Africa-Press – Niger. Le géant français du nucléaire a su tirer profit de nouveaux contrats avec des électriciens japonais mais aussi d’une « bonne dynamique des prix » et du regain d’intérêt pour l’énergie nucléaire sur les marchés.
Ses déboires avec la junte menée par Abdourahamane Tiani au Niger n’auront pas empêché Orano de réaliser une année 2024 exceptionnelle. Le spécialiste français du combustible nucléaire peut se targuer d’un bénéfice trois fois plus important que les 217 millions d’euros de 2023: 633 millions d’euros pour un chiffre d’affaires à 5,87 milliards (+23 %), a indiqué le groupe dans un communiqué publié ce mercredi 19 février.
Des résultats « exceptionnels au sens où c’est une année atypique » mais qui s’inscrivent dans une tendance « durablement positive », a assuré Nicolas Maes, directeur général d’Orano à la presse.
Premier élément moteur pour le groupe, la « contribution ponctuelle » de contrats avec des électriciens japonais l’année dernière, avec le retour effectif au Japon de déchets radioactifs issus du retraitement de leurs combustibles usés, à l’usine de La Hague. Mais selon le directeur financier d’Orano, David Claverie, ces très bons chiffres s’expliquent aussi par des marchés dopés par le regain d’intérêt pour l’énergie nucléaire. « Beaucoup de pays qui envisageaient un arrêt du nucléaire aujourd’hui envisagent de prolonger [leurs centrales], voire de le relancer, certains envisagent d’y venir », explique-t-il. « Les prix des produits que nous vendons ont sensiblement augmenté du fait de ces perspectives meilleures sur les marchés. »
Le cas du Niger
Résultat: ces éléments ont permis d’absorber » les « impacts négatifs » en 2024 liés la dégradation de la situation de ses filiales minières au Niger, Somaïr, Cominak et Imouraren. En juin 2024, les autorités du Niger avaient retiré à Orano le permis d’exploitation d’un des plus grands gisements d’uranium au monde, celui d’Imouraren. En octobre dernier, le groupe français avait décidé de suspendre ses activités de production à la Somaïr, en plein bras de fer avec Niamey et à cause de la fermeture des frontières avec le Bénin.
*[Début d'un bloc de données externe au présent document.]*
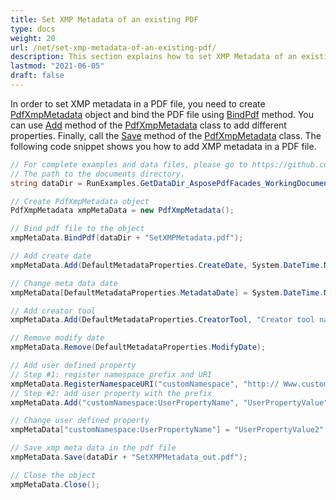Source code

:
 ```yaml
---
title: Set XMP Metadata of an existing PDF
type: docs
weight: 20
url: /net/set-xmp-metadata-of-an-existing-pdf/
description: This section explains how to set XMP Metadata of an existing PDF with Aspose.PDF Facades.
lastmod: "2021-06-05"
draft: false
---
```


In order to set XMP metadata in a PDF file, you need to create [PdfXmpMetadata](https://reference.aspose.com/pdf/net/aspose.pdf.facades/pdfxmpmetadata) object and bind the PDF file using [BindPdf](https://reference.aspose.com/pdf/net/aspose.pdf.facades/facade/methods/bindpdf/index) method. You can use [Add](https://reference.aspose.com/pdf/net/aspose.pdf.facades/pdfxmpmetadata/methods/add/index) method of the [PdfXmpMetadata](https://reference.aspose.com/pdf/net/aspose.pdf.facades/pdfxmpmetadata) class to add different properties. Finally, call the [Save](https://reference.aspose.com/pdf/net/aspose.pdf/document/methods/save/index) method of the [PdfXmpMetadata](https://reference.aspose.com/pdf/net/aspose.pdf.facades/pdfxmpmetadata) class. The following code snippet shows you how to add XMP metadata in a PDF file.

```csharp
// For complete examples and data files, please go to https://github.com/aspose-pdf/Aspose.Pdf-for-.NET
// The path to the documents directory.
string dataDir = RunExamples.GetDataDir_AsposePdfFacades_WorkingDocuments();

// Create PdfXmpMetadata object
PdfXmpMetadata xmpMetaData = new PdfXmpMetadata();

// Bind pdf file to the object
xmpMetaData.BindPdf(dataDir + "SetXMPMetadata.pdf");

// Add create date
xmpMetaData.Add(DefaultMetadataProperties.CreateDate, System.DateTime.Now.ToString());

// Change meta data date
xmpMetaData[DefaultMetadataProperties.MetadataDate] = System.DateTime.Now.ToString();

// Add creator tool
xmpMetaData.Add(DefaultMetadataProperties.CreatorTool, "Creator tool name");

// Remove modify date
xmpMetaData.Remove(DefaultMetadataProperties.ModifyDate);

// Add user defined property
// Step #1: register namespace prefix and URI
xmpMetaData.RegisterNamespaceURI("customNamespace", "http:// Www.customNameSpaces.com/ns/");
// Step #2: add user property with the prefix
xmpMetaData.Add("customNamespace:UserPropertyName", "UserPropertyValue");

// Change user defined property
xmpMetaData["customNamespace:UserPropertyName"] = "UserPropertyValue2";

// Save xmp meta data in the pdf file
xmpMetaData.Save(dataDir + "SetXMPMetadata_out.pdf");

// Close the object
xmpMetaData.Close();
```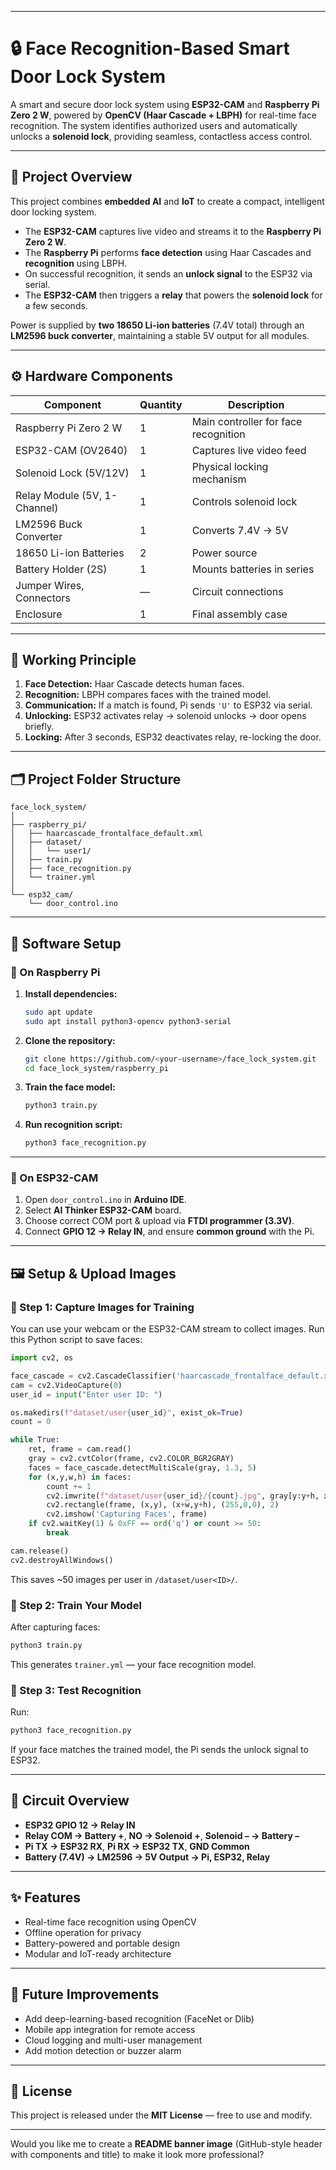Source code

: 
---

# 🔒 Face Recognition-Based Smart Door Lock System

A smart and secure door lock system using **ESP32-CAM** and **Raspberry Pi Zero 2 W**, powered by **OpenCV (Haar Cascade + LBPH)** for real-time face recognition. The system identifies authorized users and automatically unlocks a **solenoid lock**, providing seamless, contactless access control.

---

## 🧠 Project Overview

This project combines **embedded AI** and **IoT** to create a compact, intelligent door locking system.

* The **ESP32-CAM** captures live video and streams it to the **Raspberry Pi Zero 2 W**.
* The **Raspberry Pi** performs **face detection** using Haar Cascades and **recognition** using LBPH.
* On successful recognition, it sends an **unlock signal** to the ESP32 via serial.
* The **ESP32-CAM** then triggers a **relay** that powers the **solenoid lock** for a few seconds.

Power is supplied by **two 18650 Li-ion batteries** (7.4V total) through an **LM2596 buck converter**, maintaining a stable 5V output for all modules.

---

## ⚙️ Hardware Components

| Component                    | Quantity | Description                          |
| ---------------------------- | -------- | ------------------------------------ |
| Raspberry Pi Zero 2 W        | 1        | Main controller for face recognition |
| ESP32-CAM (OV2640)           | 1        | Captures live video feed             |
| Solenoid Lock (5V/12V)       | 1        | Physical locking mechanism           |
| Relay Module (5V, 1-Channel) | 1        | Controls solenoid lock               |
| LM2596 Buck Converter        | 1        | Converts 7.4V → 5V                   |
| 18650 Li-ion Batteries       | 2        | Power source                         |
| Battery Holder (2S)          | 1        | Mounts batteries in series           |
| Jumper Wires, Connectors     | —        | Circuit connections                  |
| Enclosure                    | 1        | Final assembly case                  |

---

## 🧩 Working Principle

1. **Face Detection:** Haar Cascade detects human faces.
2. **Recognition:** LBPH compares faces with the trained model.
3. **Communication:** If a match is found, Pi sends `'U'` to ESP32 via serial.
4. **Unlocking:** ESP32 activates relay → solenoid unlocks → door opens briefly.
5. **Locking:** After 3 seconds, ESP32 deactivates relay, re-locking the door.

---

## 🗂️ Project Folder Structure

```
face_lock_system/
│
├── raspberry_pi/
│   ├── haarcascade_frontalface_default.xml
│   ├── dataset/
│   │   └── user1/
│   ├── train.py
│   ├── face_recognition.py
│   └── trainer.yml
│
└── esp32_cam/
    └── door_control.ino
```

---

## 🧰 Software Setup

### 🔹 On Raspberry Pi

1. **Install dependencies:**

   ```bash
   sudo apt update
   sudo apt install python3-opencv python3-serial
   ```

2. **Clone the repository:**

   ```bash
   git clone https://github.com/<your-username>/face_lock_system.git
   cd face_lock_system/raspberry_pi
   ```

3. **Train the face model:**

   ```bash
   python3 train.py
   ```

4. **Run recognition script:**

   ```bash
   python3 face_recognition.py
   ```

---

### 🔹 On ESP32-CAM

1. Open `door_control.ino` in **Arduino IDE**.
2. Select **AI Thinker ESP32-CAM** board.
3. Choose correct COM port & upload via **FTDI programmer (3.3V)**.
4. Connect **GPIO 12 → Relay IN**, and ensure **common ground** with the Pi.

---

## 🖼️ Setup & Upload Images

### 🧩 Step 1: Capture Images for Training

You can use your webcam or the ESP32-CAM stream to collect images.
Run this Python script to save faces:

```python
import cv2, os

face_cascade = cv2.CascadeClassifier('haarcascade_frontalface_default.xml')
cam = cv2.VideoCapture(0)
user_id = input("Enter user ID: ")

os.makedirs(f"dataset/user{user_id}", exist_ok=True)
count = 0

while True:
    ret, frame = cam.read()
    gray = cv2.cvtColor(frame, cv2.COLOR_BGR2GRAY)
    faces = face_cascade.detectMultiScale(gray, 1.3, 5)
    for (x,y,w,h) in faces:
        count += 1
        cv2.imwrite(f"dataset/user{user_id}/{count}.jpg", gray[y:y+h, x:x+w])
        cv2.rectangle(frame, (x,y), (x+w,y+h), (255,0,0), 2)
        cv2.imshow('Capturing Faces', frame)
    if cv2.waitKey(1) & 0xFF == ord('q') or count >= 50:
        break

cam.release()
cv2.destroyAllWindows()
```

This saves ~50 images per user in `/dataset/user<ID>/`.

### 🧩 Step 2: Train Your Model

After capturing faces:

```bash
python3 train.py
```

This generates `trainer.yml` — your face recognition model.

### 🧩 Step 3: Test Recognition

Run:

```bash
python3 face_recognition.py
```

If your face matches the trained model, the Pi sends the unlock signal to ESP32.

---

## 🔌 Circuit Overview

* **ESP32 GPIO 12 → Relay IN**
* **Relay COM → Battery +**, **NO → Solenoid +**, **Solenoid – → Battery –**
* **Pi TX → ESP32 RX**, **Pi RX → ESP32 TX**, **GND Common**
* **Battery (7.4V) → LM2596 → 5V Output → Pi, ESP32, Relay**

---

## ✨ Features

* Real-time face recognition using OpenCV
* Offline operation for privacy
* Battery-powered and portable design
* Modular and IoT-ready architecture

---

## 🚀 Future Improvements

* Add deep-learning-based recognition (FaceNet or Dlib)
* Mobile app integration for remote access
* Cloud logging and multi-user management
* Add motion detection or buzzer alarm

---

## 📜 License

This project is released under the **MIT License** — free to use and modify.

---

Would you like me to create a **README banner image** (GitHub-style header with components and title) to make it look more professional?
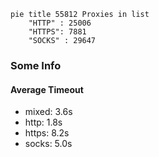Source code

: 
```mermaid
pie title 55812 Proxies in list
    "HTTP" : 25006
    "HTTPS": 7881
    "SOCKS" : 29647
```

### Some Info
#### Average Timeout

- mixed: 3.6s
- http: 1.8s
- https: 8.2s
- socks: 5.0s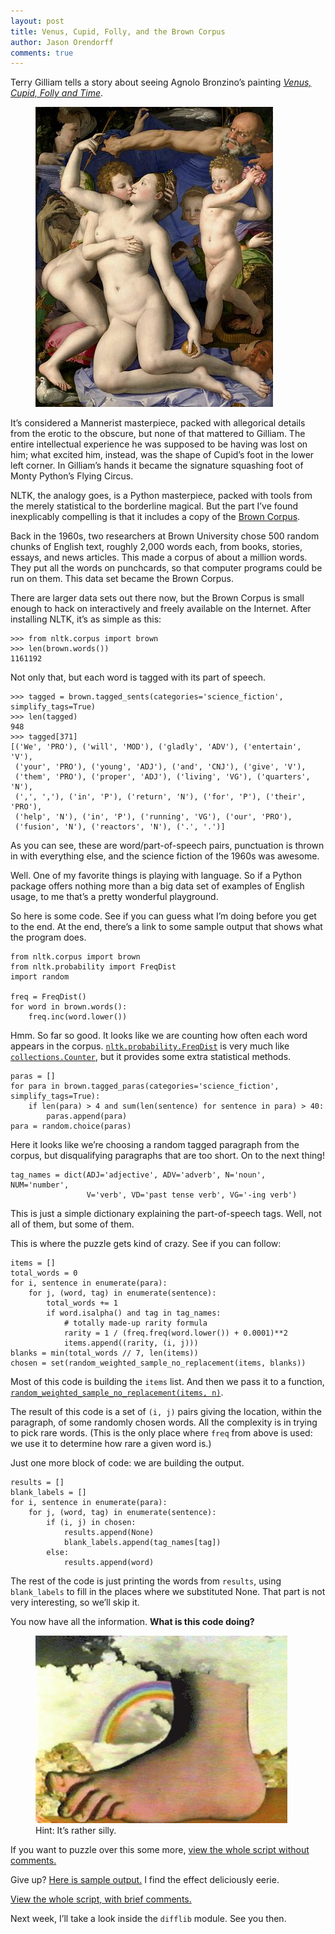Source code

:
 ```yaml
---
layout: post
title: Venus, Cupid, Folly, and the Brown Corpus
author: Jason Orendorff
comments: true
---
```


Terry Gilliam tells a story about seeing Agnolo Bronzino&rsquo;s
painting
[*Venus, Cupid, Folly and Time*](https://en.wikipedia.org/wiki/Venus,_Cupid,_Folly,_and_Time).

<figure>
  <img src="/static/img/blog/venus-cupid.jpg">
</figure>

It&rsquo;s considered a Mannerist masterpiece, packed with allegorical
details from the erotic to the obscure, but none of that mattered to
Gilliam. The entire intellectual experience he was supposed to be having
was lost on him; what excited him, instead, was the shape of
Cupid&rsquo;s foot in the lower left corner. In Gilliam&rsquo;s hands it
became the signature squashing foot of Monty Python&rsquo;s Flying
Circus.

NLTK, the analogy goes, is a Python masterpiece, packed with tools from
the merely statistical to the borderline magical. But the part
I&rsquo;ve found inexplicably compelling is that it includes a copy of
the [Brown Corpus](https://en.wikipedia.org/wiki/Brown_Corpus).

Back in the 1960s, two researchers at Brown University chose 500 random
chunks of English text, roughly 2,000 words each, from books, stories,
essays, and news articles. This made a corpus of about a million
words. They put all the words on punchcards, so that computer programs
could be run on them. This data set became the Brown Corpus.

There are larger data sets out there now, but the Brown Corpus is small
enough to hack on interactively and freely available on the Internet.
After installing NLTK, it&rsquo;s as simple as this:

    >>> from nltk.corpus import brown
    >>> len(brown.words())
    1161192

Not only that, but each word is tagged with its part of speech.

    >>> tagged = brown.tagged_sents(categories='science_fiction', simplify_tags=True)
    >>> len(tagged)
    948
    >>> tagged[371]
    [('We', 'PRO'), ('will', 'MOD'), ('gladly', 'ADV'), ('entertain', 'V'),
     ('your', 'PRO'), ('young', 'ADJ'), ('and', 'CNJ'), ('give', 'V'),
     ('them', 'PRO'), ('proper', 'ADJ'), ('living', 'VG'), ('quarters', 'N'),
     (',', ','), ('in', 'P'), ('return', 'N'), ('for', 'P'), ('their', 'PRO'),
     ('help', 'N'), ('in', 'P'), ('running', 'VG'), ('our', 'PRO'),
     ('fusion', 'N'), ('reactors', 'N'), ('.', '.')]

As you can see, these are word/part-of-speech pairs, punctuation is
thrown in with everything else, and the science fiction of the 1960s was
awesome.

Well. One of my favorite things is playing with language. So if a Python
package offers nothing more than a big data set of examples of English
usage, to me that&rsquo;s a pretty wonderful playground.

So here is some code. See if you can guess what I&rsquo;m doing before
you get to the end.  At the end, there&rsquo;s a link to some sample
output that shows what the program does.

    from nltk.corpus import brown
    from nltk.probability import FreqDist
    import random

    freq = FreqDist()
    for word in brown.words():
        freq.inc(word.lower())

Hmm. So far so good. It looks like we are counting how often each word
appears in the corpus.
[`nltk.probability.FreqDist`](http://nltk.org/api/nltk.html?highlight=freqdist#nltk.probability.FreqDist)
is very much like
[`collections.Counter`](http://docs.python.org/2/library/collections.html#counter-objects),
but it provides some extra statistical methods.

    paras = []
    for para in brown.tagged_paras(categories='science_fiction', simplify_tags=True):
        if len(para) > 4 and sum(len(sentence) for sentence in para) > 40:
            paras.append(para)
    para = random.choice(paras)

Here it looks like we&rsquo;re choosing a random tagged paragraph from
the corpus, but disqualifying paragraphs that are too short. On to the
next thing!

    tag_names = dict(ADJ='adjective', ADV='adverb', N='noun', NUM='number',
                     V='verb', VD='past tense verb', VG='-ing verb')

This is just a simple dictionary explaining the part-of-speech
tags. Well, not all of them, but some of them.

This is where the puzzle gets kind of crazy. See if you can follow:

    items = []
    total_words = 0
    for i, sentence in enumerate(para):
        for j, (word, tag) in enumerate(sentence):
            total_words += 1
            if word.isalpha() and tag in tag_names:
                # totally made-up rarity formula
                rarity = 1 / (freq.freq(word.lower()) + 0.0001)**2
                items.append((rarity, (i, j)))
    blanks = min(total_words // 7, len(items))
    chosen = set(random_weighted_sample_no_replacement(items, blanks))

Most of this code is building the `items` list. And then we pass it to
a function,
[`random_weighted_sample_no_replacement(items, n)`](http://stackoverflow.com/a/2149533/94977).

The result of this code is a set of `(i, j)` pairs giving the location,
within the paragraph, of some randomly chosen words.  All the complexity
is in trying to pick rare words. (This is the only place where `freq`
from above is used: we use it to determine how rare a given word is.)

Just one more block of code: we are building the output.

    results = []
    blank_labels = []
    for i, sentence in enumerate(para):
        for j, (word, tag) in enumerate(sentence):
            if (i, j) in chosen:
                results.append(None)
                blank_labels.append(tag_names[tag])
            else:
                results.append(word)

The rest of the code is just printing the words from `results`, using
`blank_labels` to fill in the places where we substituted None.
That part is not very interesting, so we&rsquo;ll skip it.

You now have all the information. **What is this code doing?**

<figure>
  <img src="/static/img/blog/monty-foot.jpg">
  <figcaption>Hint: It&rsquo;s rather silly.</figcaption>
</figure>

If you want to puzzle over this some more,
[view the whole script without comments.](https://gist.github.com/jorendorff/4987554)

Give up? [Here is sample output.](https://gist.github.com/jorendorff/4987715)
I find the effect deliciously eerie.

[View the whole script, with brief comments.](https://gist.github.com/jorendorff/4987754)

Next week, I&rsquo;ll take a look inside the `difflib` module. See you then.
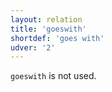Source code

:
 ```yaml
---
layout: relation
title: 'goeswith'
shortdef: 'goes with'
udver: '2'
---
```


`goeswith` is not used.
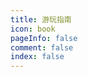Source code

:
 ```yaml
---
title: 游玩指南
icon: book
pageInfo: false
comment: false
index: false
---
```


<BiliBili bvid="BV1eU411U72r"/>

<Catalog />
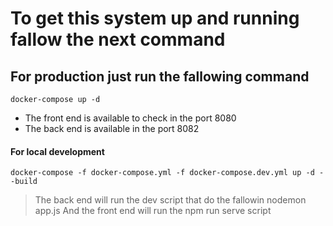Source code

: # To get this system up and running fallow the next command

## For production just run  the fallowing command

```node
docker-compose up -d

```

- The front end is available to check in the port 8080
- The back end is available in the port 8082

#### For local development

`docker-compose -f docker-compose.yml -f docker-compose.dev.yml up -d --build`
> The back end will run the dev script that do the fallowin
> nodemon app.js
> And the front end will run the npm run serve script 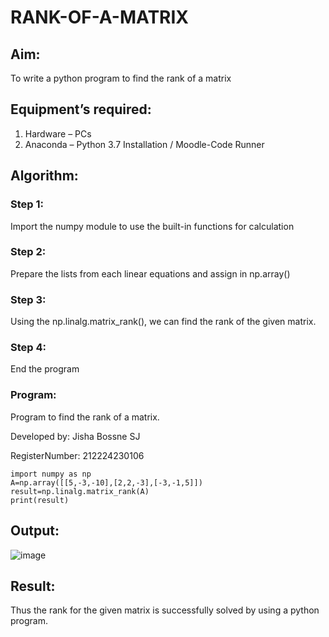 # RANK-OF-A-MATRIX
## Aim:
To write a python program to find the rank of a matrix
## Equipment’s required:
1. 	Hardware – PCs
2. 	Anaconda – Python 3.7 Installation / Moodle-Code Runner
## Algorithm:
### Step 1:
Import the numpy module to use the built-in functions for calculation

### Step 2:
Prepare the lists from each linear equations and assign in np.array()

### Step 3:
Using the np.linalg.matrix_rank(), we can find the rank of the given matrix.

### Step 4:
End the program

### Program:
Program to find the rank of a matrix.

Developed by: Jisha Bossne SJ

RegisterNumber: 212224230106
```
import numpy as np
A=np.array([[5,-3,-10],[2,2,-3],[-3,-1,5]])
result=np.linalg.matrix_rank(A)
print(result) 
```
## Output:

![image](https://github.com/user-attachments/assets/e0975679-d41b-4d7d-a364-186c13c79bc6)

## Result:
Thus the rank for the given matrix is successfully solved by  using a python program.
Pour David Claverie, cette situation est la conséquence « d’ingérences répétées des autorités locales nigériennes sur la conduite de nos opérations là-bas, ce qui nous a amenés à constater la perte de contrôle de ces filiales » et donc à les sortir des comptes du groupe. Les provisions et dépréciations inscrites par Orano s’élèvent à 193 millions d’euros.
Les dirigeants de la multinationale sont aujourd’hui sceptiques sur la possibilité de redémarrer rapidement sa mine au Niger. Selon Nicolas Maes, si les conditions sont réunies, le redémarrage du site, qui a une vingtaine années de réserves devant lui, sera « très long » et pourrait prendre « presque deux ans ». Le directeur général a déploré « un drame humain et financier ». « Il n’y a aucun canal de communication avec les autorités depuis le coup d’État » militaire en juillet 2023, et « un refus systématique de dialogue ».
La Somaïr se trouve aujourd’hui « virtuellement en faillite » et n’a « plus de revenus » pour redémarrer l’activité, payer ses fournisseurs et les salaires de quelque 780 collaborateurs, a-t-il aussi détaillé. Environ 1 300 tonnes de concentré d’uranium sont toujours bloquées sur le site, pour une valeur marchande de 250 millions d’euros.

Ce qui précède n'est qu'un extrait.